|Ph.D Student||Ben Hur Asa|
|Subject||Computation: A Dynamical Systems Approach|
|Department||Department of Industrial Engineering and Management||Supervisor||Ms. Hava Sigelmann|
The theory of complexity, one of the cornerstones of theoretical computer science, has logic and discrete mathematics as its mathematical foundations. In its basis is the Turing machine, the mathematical abstraction of a digital computer. A Turing machine is essentially a discrete time dynamical systems in a discrete configuration space. In this thesis we aim to incorporate concepts of mathematical analysis into complexity theory, thus enlarging its scope to encompass continuous algorithms defined by differential equations. We provide the foundations for an algorithmic and complexity analysis of flows that converge to fixed points. This way the efficiency of a large class of continuous algorithms defined by differential equations can be compared against discrete algorithms.

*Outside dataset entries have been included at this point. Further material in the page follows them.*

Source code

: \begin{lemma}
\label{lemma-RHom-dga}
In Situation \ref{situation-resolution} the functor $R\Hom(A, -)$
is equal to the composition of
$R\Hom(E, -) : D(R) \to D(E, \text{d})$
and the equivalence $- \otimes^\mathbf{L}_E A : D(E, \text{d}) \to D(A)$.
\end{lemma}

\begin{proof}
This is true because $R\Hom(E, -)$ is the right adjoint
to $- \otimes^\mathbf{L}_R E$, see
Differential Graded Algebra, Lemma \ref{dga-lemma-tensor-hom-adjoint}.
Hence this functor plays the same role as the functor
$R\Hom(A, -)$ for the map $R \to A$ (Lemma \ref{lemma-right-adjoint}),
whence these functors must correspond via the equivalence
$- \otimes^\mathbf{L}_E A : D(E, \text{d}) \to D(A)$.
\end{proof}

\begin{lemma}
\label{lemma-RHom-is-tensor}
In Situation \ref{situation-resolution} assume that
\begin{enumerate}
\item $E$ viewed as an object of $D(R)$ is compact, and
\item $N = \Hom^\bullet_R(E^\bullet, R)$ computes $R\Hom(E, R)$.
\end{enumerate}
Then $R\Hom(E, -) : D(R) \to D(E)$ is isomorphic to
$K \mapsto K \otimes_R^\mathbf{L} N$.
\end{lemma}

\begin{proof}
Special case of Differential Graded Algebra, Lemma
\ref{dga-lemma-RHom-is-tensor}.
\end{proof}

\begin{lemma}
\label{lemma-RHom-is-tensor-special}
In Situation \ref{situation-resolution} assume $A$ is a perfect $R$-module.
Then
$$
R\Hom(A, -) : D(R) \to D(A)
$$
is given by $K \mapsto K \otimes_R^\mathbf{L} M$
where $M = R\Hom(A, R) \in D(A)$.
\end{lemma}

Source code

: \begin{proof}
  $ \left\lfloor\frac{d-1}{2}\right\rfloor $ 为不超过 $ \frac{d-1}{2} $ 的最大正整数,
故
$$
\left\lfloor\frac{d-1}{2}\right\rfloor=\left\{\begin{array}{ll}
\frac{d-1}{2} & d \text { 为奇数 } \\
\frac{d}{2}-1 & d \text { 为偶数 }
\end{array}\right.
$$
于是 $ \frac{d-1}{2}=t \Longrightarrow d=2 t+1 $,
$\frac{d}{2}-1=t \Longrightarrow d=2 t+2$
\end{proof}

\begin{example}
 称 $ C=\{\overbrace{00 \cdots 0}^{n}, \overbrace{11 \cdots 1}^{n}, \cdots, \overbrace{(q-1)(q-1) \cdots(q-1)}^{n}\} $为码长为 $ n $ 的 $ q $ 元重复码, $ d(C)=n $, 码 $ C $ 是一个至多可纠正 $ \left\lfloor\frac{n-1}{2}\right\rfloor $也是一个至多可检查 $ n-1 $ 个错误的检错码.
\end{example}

Time complexity of continuous time systems is a delicate issue that is hard to define in a meaningful way. By interpreting differential equations as models of physical systems we connect time as measured in the laboratory with time complexity, making it a well-defined concept. We show that a differential equation that solves the maximum network flow problem has polynomial (continuous) time complexity, and perform a probabilistic analysis of a flow for linear programming. We conjecture that a subclass of the continuous P is equivalent to the classical P.
Considering ODEs in computational terms allows a computational interpretation of physical and biological phenomena. As an example, we analyze a set of equations that describe the process of gene expression in a cell. New experiments that report the construction of artificial gene networks suggest that this might be useful as a novel computing paradigm.